La sensibilidad del tiempo y su disposición a la finitud está muy presente en El escenario. En cada amanecida resulta palpable que el discurrir tiene sus propios planes y es necesario abrir los ojos para perfilar cambios y mutaciones, esos inadvertidos arabescos de lo rutinario. Persiste en la retina un color otoñal, un fondo de imágenes que la memoria guarda al fondo para constatar su propia historia, su estela mínima de ascuas encendidas entre la noche al raso.
Los poemas de El escenario trazan una estética de la humildad, una fotografía de poesía cercana, a trasmano de solemnidades y transcendencias. Prefieren un figurante cercano y reconocible en sus actos cotidianos, que adquieren una perfecta verosimilitud. Un paseante solitario se asoma al entorno y a sí mismo para encontrar un poco de seguridad y esperanza en el equilibrio inestable de la incertidumbre que le permita volver a casa. El tiempo se ha adueñado de las calles, marca ausencias, y va poniendo sombras en el recorrido, ese trayecto breve, repetido, tenaz, que se extiende “de la esperanza a la melancolía”.
Desde esa certeza atenuada, nos llega la penúltima visión de casi todo, la perspectiva de un paisaje personal por el que deambulan sombras que pugnan por definir sus trazos, espaciosas aceras que tienden la mano a algún encuentro o acrecientan el frío de la soledad. Son los trabajos y días de un secundario, de una de esas identidades que parecen estar fuera de foco y que ajustan su inexistencia aparente a una poética en voz baja. Qué excelente reflexión metapoética en “Mis palabras”: Ni proponen enigmas / ni resuelven misterios, / son solo / esas palabras que utiliza la gente / para hablar de los asuntos de la vida / cuando se encuentra por la calle. “. Jaime Gil de Biedma habló en su poesía de esas palabras de familia tibiamente gastadas, y Karmelo C. Iribarren las abriga en la dicción coloquial del hombre común, de quien muestra en ellas sin muchas expectativas, mientras dibuja con pacientes apuntes los límites de su mundo.

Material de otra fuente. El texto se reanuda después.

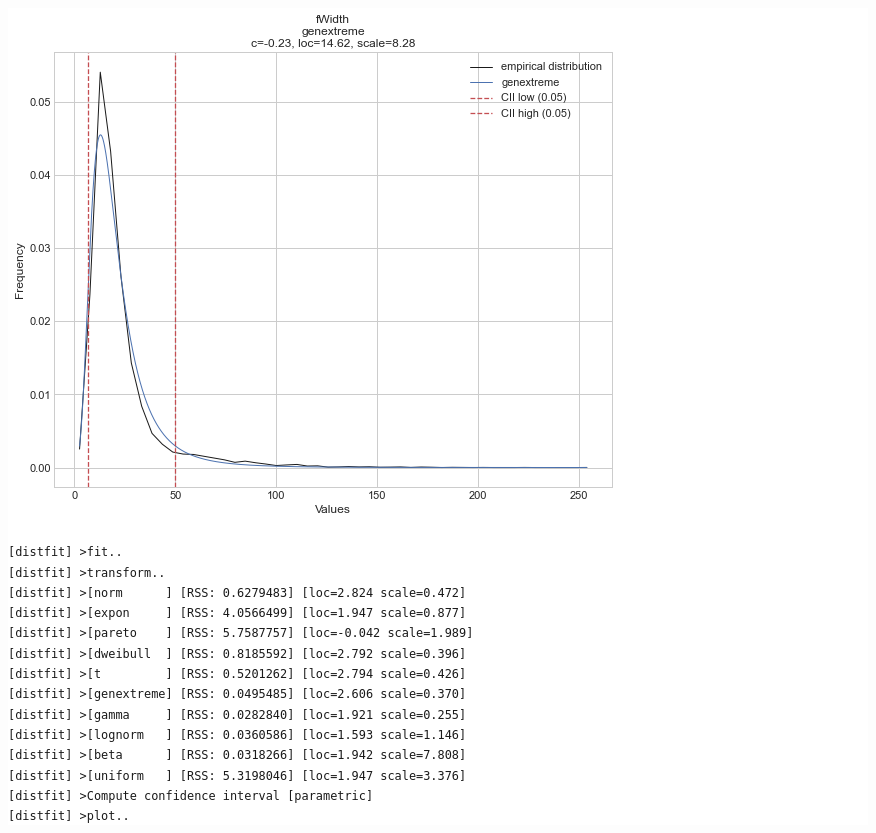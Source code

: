 ![png](output/output_39_3.png)
    


    [distfit] >fit..
    [distfit] >transform..
    [distfit] >[norm      ] [RSS: 0.6279483] [loc=2.824 scale=0.472] 
    [distfit] >[expon     ] [RSS: 4.0566499] [loc=1.947 scale=0.877] 
    [distfit] >[pareto    ] [RSS: 5.7587757] [loc=-0.042 scale=1.989] 
    [distfit] >[dweibull  ] [RSS: 0.8185592] [loc=2.792 scale=0.396] 
    [distfit] >[t         ] [RSS: 0.5201262] [loc=2.794 scale=0.426] 
    [distfit] >[genextreme] [RSS: 0.0495485] [loc=2.606 scale=0.370] 
    [distfit] >[gamma     ] [RSS: 0.0282840] [loc=1.921 scale=0.255] 
    [distfit] >[lognorm   ] [RSS: 0.0360586] [loc=1.593 scale=1.146] 
    [distfit] >[beta      ] [RSS: 0.0318266] [loc=1.942 scale=7.808] 
    [distfit] >[uniform   ] [RSS: 5.3198046] [loc=1.947 scale=3.376] 
    [distfit] >Compute confidence interval [parametric]
    [distfit] >plot..
    


    
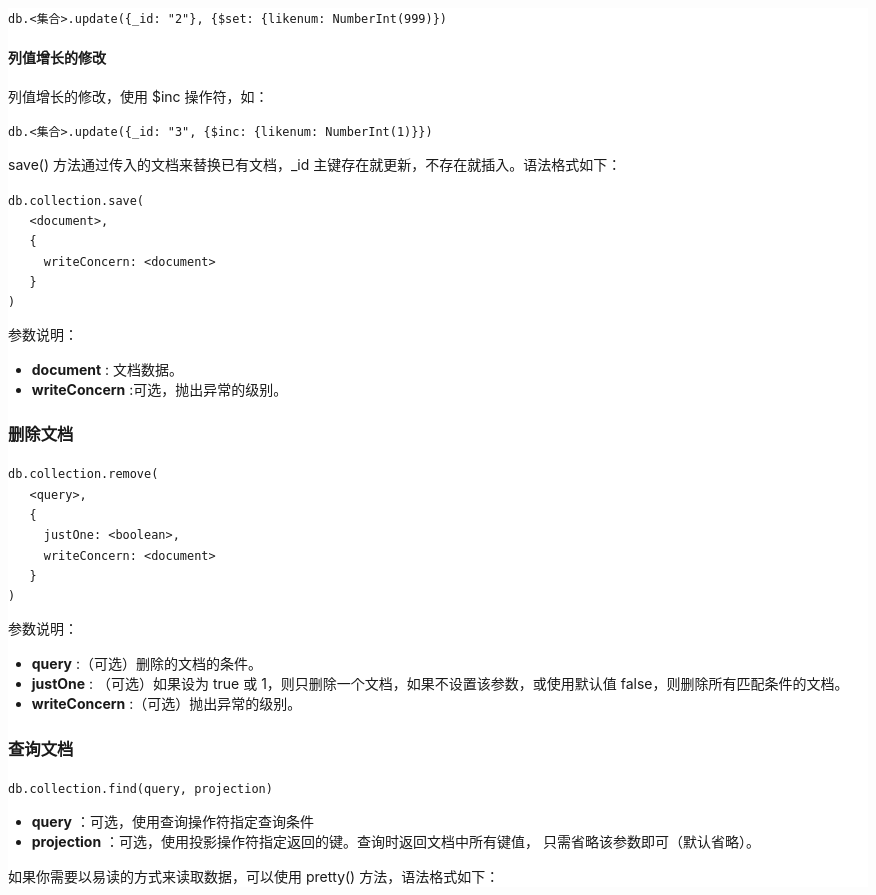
 ```
db.<集合>.update({_id: "2"}, {$set: {likenum: NumberInt(999)})
```

#### 列值增长的修改

列值增长的修改，使用 $inc 操作符，如：

```
db.<集合>.update({_id: "3", {$inc: {likenum: NumberInt(1)}})
```



save() 方法通过传入的文档来替换已有文档，_id 主键存在就更新，不存在就插入。语法格式如下：

```
db.collection.save(
   <document>,
   {
     writeConcern: <document>
   }
)
```

参数说明：

- **document** : 文档数据。
- **writeConcern** :可选，抛出异常的级别。

### 删除文档

```
db.collection.remove(
   <query>,
   {
     justOne: <boolean>,
     writeConcern: <document>
   }
)
```

参数说明：

- **query** :（可选）删除的文档的条件。
- **justOne** : （可选）如果设为 true 或 1，则只删除一个文档，如果不设置该参数，或使用默认值 false，则删除所有匹配条件的文档。
- **writeConcern** :（可选）抛出异常的级别。

### 查询文档

```
db.collection.find(query, projection)
```

- **query** ：可选，使用查询操作符指定查询条件
- **projection** ：可选，使用投影操作符指定返回的键。查询时返回文档中所有键值， 只需省略该参数即可（默认省略）。

如果你需要以易读的方式来读取数据，可以使用 pretty() 方法，语法格式如下：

El escenario no pierde nunca sus coordenadas de representación. En él se dan las manos solitarios y ausentes. Soledades que dejan sombras de inquietud sobre la pared para ratificar lo inmediato; su paso itinerante y los efectos del tiempo. La caligrafía de esas horas lentas del crepúsculo que, poco a poco, se encaminan hacia un fundido en negro.